This story shows the power of Twitter and how you should always be prepared for major traffic spikes.
Last night, in the beginning of the evening, @michielb twittered that he made a list of most used Twitter clients. I thought it looked pretty cool and asked him if that was measured by unique users or total tweets. He said it was by amount of tweets, to which I responded I’d like to know which clients users twittered the most, eg. which client makes twittering the easiest.
Twitter addicts, check the cool stats @michielb made, ranking twitter clients: http://cli.gs/bPdnqP twitterberry users are most active :)
This tweet got retweeted a couple of times, resulting in a total of 84 clicks towards the list, of which 66 by humans, as counted by my favorite URL shortener of the moment: cli.gs. A couple of minutes later, Michiel tweeted to me that he was getting an enormous amount of traffic through StumbleUpon, as shown by this traffic stat:
Within a couple of hours of this happening, the list made it to TechCrunch. How’s that for Twitter power?
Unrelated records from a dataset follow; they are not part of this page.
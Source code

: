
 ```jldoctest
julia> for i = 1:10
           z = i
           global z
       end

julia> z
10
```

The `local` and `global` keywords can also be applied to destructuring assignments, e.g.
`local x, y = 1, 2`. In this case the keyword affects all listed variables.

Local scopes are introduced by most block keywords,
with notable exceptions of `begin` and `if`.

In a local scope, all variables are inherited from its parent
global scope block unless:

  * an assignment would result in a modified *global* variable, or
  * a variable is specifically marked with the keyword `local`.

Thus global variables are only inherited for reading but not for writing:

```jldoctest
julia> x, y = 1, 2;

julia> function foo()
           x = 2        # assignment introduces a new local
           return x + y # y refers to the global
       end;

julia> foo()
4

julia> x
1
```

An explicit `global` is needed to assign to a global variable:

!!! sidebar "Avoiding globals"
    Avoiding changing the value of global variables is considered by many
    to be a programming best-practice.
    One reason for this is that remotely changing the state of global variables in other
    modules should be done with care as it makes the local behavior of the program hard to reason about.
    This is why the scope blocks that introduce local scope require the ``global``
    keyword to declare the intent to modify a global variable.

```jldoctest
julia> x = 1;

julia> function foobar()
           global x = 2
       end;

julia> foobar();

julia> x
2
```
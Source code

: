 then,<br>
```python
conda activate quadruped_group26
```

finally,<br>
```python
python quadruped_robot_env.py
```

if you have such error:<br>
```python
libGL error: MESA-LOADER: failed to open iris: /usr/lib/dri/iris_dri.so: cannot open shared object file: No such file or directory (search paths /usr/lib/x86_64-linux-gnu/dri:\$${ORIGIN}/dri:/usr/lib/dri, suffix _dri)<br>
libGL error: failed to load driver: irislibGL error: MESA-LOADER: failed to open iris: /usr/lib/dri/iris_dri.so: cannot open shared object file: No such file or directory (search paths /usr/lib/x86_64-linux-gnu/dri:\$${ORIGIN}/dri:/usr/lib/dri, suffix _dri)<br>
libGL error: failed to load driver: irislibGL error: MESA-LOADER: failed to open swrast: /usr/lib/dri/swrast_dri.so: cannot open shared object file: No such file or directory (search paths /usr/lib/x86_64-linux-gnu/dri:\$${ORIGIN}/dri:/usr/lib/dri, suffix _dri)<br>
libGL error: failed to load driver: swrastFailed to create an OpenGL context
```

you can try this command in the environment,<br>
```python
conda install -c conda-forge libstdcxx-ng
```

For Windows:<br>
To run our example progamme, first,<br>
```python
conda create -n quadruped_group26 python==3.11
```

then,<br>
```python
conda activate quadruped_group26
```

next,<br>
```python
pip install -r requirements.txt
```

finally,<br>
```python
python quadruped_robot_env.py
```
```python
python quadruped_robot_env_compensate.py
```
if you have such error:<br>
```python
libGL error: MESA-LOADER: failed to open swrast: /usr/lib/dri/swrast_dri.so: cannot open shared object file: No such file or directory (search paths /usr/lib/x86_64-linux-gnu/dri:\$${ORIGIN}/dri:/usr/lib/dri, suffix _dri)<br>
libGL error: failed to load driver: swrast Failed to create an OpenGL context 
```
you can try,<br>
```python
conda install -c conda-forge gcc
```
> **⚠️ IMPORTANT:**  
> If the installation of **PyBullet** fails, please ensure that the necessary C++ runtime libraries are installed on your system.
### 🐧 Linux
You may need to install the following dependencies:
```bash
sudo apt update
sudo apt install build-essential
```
Michiel followed up on the whole story with a blog post of his own, reflecting the lessons learned in this small experiment: the navigation on that list was poor, he didn’t get anything out of it other than some visitors to his page, where he could have been promoting his awesome web-based twitterclient Twitstat. So, if you make cool, unique content like Michiel did, make sure you prepare to get something out of it if it hits the major (tech-)news sites!